What I learned from growing up in rural New Vernon in the 1940s was self-discipline and self-reliance. I had a few good friends, but there were not many kids to play with. I wasn’t a lonely child because I had a large warm family that gave me confidence and my father was generous with praise and strict with criticism when deserved. I learned self-initiative, which served me well during my college years when I had a summer job in a mining camp on the Alaskan border and hitchhiked alone across the country. I benefited from that self-reliance later, too, as a young researcher in East Africa, and when I joined the State Department and felt like the proverbial child thrown into a pool and told to swim or sink.
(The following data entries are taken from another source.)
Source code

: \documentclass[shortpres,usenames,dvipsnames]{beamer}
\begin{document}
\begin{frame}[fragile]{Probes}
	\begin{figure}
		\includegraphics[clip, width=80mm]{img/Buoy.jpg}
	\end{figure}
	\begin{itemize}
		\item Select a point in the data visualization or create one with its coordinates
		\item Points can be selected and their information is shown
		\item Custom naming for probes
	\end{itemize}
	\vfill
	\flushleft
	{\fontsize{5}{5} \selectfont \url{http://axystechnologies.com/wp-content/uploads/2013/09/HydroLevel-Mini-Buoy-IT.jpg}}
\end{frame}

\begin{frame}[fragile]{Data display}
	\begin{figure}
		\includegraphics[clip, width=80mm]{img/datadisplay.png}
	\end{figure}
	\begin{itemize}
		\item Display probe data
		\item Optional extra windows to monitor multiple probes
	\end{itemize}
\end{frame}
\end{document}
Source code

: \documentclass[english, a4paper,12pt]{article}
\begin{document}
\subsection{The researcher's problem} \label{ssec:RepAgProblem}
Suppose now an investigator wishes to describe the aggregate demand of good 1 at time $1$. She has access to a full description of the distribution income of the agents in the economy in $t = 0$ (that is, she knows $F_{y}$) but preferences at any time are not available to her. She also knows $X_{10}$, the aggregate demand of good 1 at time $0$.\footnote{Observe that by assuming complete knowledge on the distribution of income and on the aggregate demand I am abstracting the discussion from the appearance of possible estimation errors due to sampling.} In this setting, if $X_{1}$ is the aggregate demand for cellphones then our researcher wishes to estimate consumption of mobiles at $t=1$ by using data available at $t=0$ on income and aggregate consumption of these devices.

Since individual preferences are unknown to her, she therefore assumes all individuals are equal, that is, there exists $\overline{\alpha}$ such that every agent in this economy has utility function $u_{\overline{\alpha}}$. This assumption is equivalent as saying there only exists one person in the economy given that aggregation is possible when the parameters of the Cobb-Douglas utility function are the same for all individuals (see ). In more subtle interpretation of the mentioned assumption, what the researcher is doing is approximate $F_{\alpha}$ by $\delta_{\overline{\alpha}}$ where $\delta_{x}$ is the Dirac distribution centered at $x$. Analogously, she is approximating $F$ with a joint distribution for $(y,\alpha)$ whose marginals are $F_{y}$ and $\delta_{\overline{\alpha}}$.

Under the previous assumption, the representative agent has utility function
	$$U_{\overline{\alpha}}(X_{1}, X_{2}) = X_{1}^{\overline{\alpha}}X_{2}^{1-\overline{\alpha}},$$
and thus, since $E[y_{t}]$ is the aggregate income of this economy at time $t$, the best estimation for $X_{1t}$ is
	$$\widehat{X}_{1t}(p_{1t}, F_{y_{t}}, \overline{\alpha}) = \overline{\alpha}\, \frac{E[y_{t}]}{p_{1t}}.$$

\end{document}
America today is divided between urban and rural cultures, and while the population trends favor the cities, our federal constitution gives rural areas a persisting political power. Growing up in rural America has helped me appreciate that culture, but even more important it gave me a deep love of nature and the outdoors. In the eighteenth century, the German philosopher Immanuel Kant said that two things filled him with awe – the starry heavens above and the moral law within. When I become too discouraged with my study of the latter and disillusioned by the many terrible ways that humans treat each other, I can always find solace in the former. This came in very handy when the pandemic struck in 2020, when my faith was restored by raising baby chicks and my vegetable garden flourished from the additional attention. I have maintained a vegetable garden all my life. I love watching things grow. Over the years, I have received numerous honorary degrees, but one of my favorite prizes is a purple ribbon I won for a cauliflower that was rated the best vegetable in the show at a local New Hampshire fair.

The Eisenhower years

Dwight “Ike” Eisenhower, the hero of World War II in Europe, was a moderate Republican with broad popular appeal. His victory in 1952 helped to reconcile a large part of the Republican Party (including my parents) with the New Deal. He ushered in what is sometimes portrayed as a “return to normal” in the US. While we were locked in a bipolar Cold War with the Soviet Union, American culture, economic prepon- derance, and military strength were the foundation of the American century.

Eisenhower came into office with modest objectives. He consolidated Truman’s doctrine of containment and made it sustainable by a set of prudent judgments such as avoiding land wars in Korea and Vietnam that later trapped his successors. He strengthened the new alliances with

Europe and Japan and was willing to negotiate with the Soviet Union. While he relied on nuclear threats of massive retaliation to offset Soviet conventional superiority in Europe and to save spending on expensive land forces, he was simultaneously very careful in resisting the actual use of nuclear weapons against North Korea and China.

Eisenhower understood the limits of American power, and managed crises well. Although he used the misleading metaphor of dominoes falling in Southeast Asia, he avoided letting this suck him into major involvement in Vietnam. He considered intervening with air power, nuclear weapons, or ground troops, but finally ruled out acting unilaterally. He kept his emotional needs separate from his analysis and avoided the trap that later destroyed Lyndon Johnson, who lacked Eisenhower’s emotional and contextual intelligence. One result of Ike’s prudence was eight years of peace and prosperity.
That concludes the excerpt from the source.